Desde que las sociedades del México antiguo se volvieron sedentarias, los centros de culto de los grupos nómadas de cazadores-recolectores –situados en lugares que eran visitados periódicamente– se convirtieron en edificaciones permanentes ubicadas en el núcleo de los asentamientos, y en muchos sentidos se volvieron el centro de la vida misma. Estas construcciones, en el imaginario colectivo, se conocen como “pirámides”, denominación que también es de uso común entre los especialistas a pesar de que en un inicio tenía connotaciones que la asociaban con otros monumentos, como los de los egipcios, con los cuales no compartían en realidad ni la forma ni su vocación esencial: las pirámides de los egipcios eran mausoleos, las de México tenían como objetivo el culto público.

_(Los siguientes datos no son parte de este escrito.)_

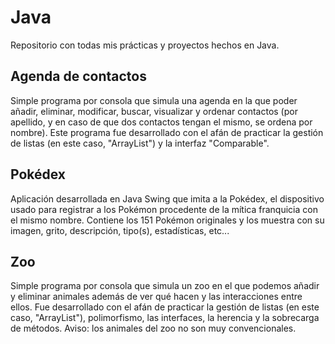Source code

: # Java
Repositorio con todas mis prácticas y proyectos hechos en Java.

## Agenda de contactos
Simple programa por consola que simula una agenda en la que poder añadir, eliminar, modificar, buscar, visualizar y ordenar contactos (por apellido, y en caso de que dos contactos tengan el mismo, se ordena por nombre).
Este programa fue desarrollado con el afán de practicar la gestión de listas (en este caso, "ArrayList") y la interfaz "Comparable".

## Pokédex
Aplicación desarrollada en Java Swing que imita a la Pokédex, el dispositivo usado para registrar a los Pokémon procedente de la mítica franquicia con el mismo nombre. Contiene los 151 Pokémon originales y los muestra con su imagen, grito, descripción, tipo(s), estadísticas, etc...

## Zoo
Simple programa por consola que simula un zoo en el que podemos añadir y eliminar animales además de ver qué hacen y las interacciones entre ellos. Fue desarrollado con el afán de practicar la gestión de listas (en este caso, "ArrayList"), polimorfismo, las interfaces, la herencia y la sobrecarga de métodos. Aviso: los animales del zoo no son muy convencionales.
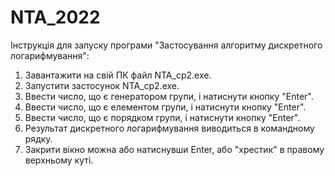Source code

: # NTA_2022
Інструкція для запуску програми "Застосування алгоритму дискретного логарифмування":
1. Завантажити на свій ПК файл NTA_cp2.exe.
2. Запустити застосунок NTA_cp2.exe.
3. Ввести число, що є генератором групи, і натиснути кнопку "Enter".
4. Ввести число, що є елементом групи, і натиснути кнопку "Enter".
5. Ввести число, що є порядком групи, і натиснути кнопку "Enter".
6. Результат дискретного логарифмування виводиться в командному рядку.
7. Закрити вікно можна або натиснувши Enter, або "хрестик" в правому верхньому куті.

Ante estas edificaciones –de una enorme variedad en cuanto a tamaño, forma y decoración, pero a la vez con denominadores comunes en lo que se refiere a sus dimensiones y su ubicación respecto a las construcciones que las rodeaban–, se congregaban los habitantes del lugar para celebrar sus rituales fundamentales. Las características últimas de estos monumentos proporcionan información no sólo sobre las creencias de un grupo particular en una época determinada, sino que también arrojan luz sobre conocimientos arquitectónicos y de ingeniería. Son además un indicio de la complejidad social, pues es obvio que levantarlas requería de la participación de grandes grupos humanos, cuya sola convocatoria y organización eficiente supone la existencia de un acuerdo.
Además estos monumentos tenían un papel fundamental en la configuración y reiteración de una cosmovisión en la que las pirámides son vistas como representaciones de montañas sagradas que simbolizan el centro del universo.
Tomado de “Las pirámides de México”, Arqueología Mexicana núm. 101, pp. 28 – 29.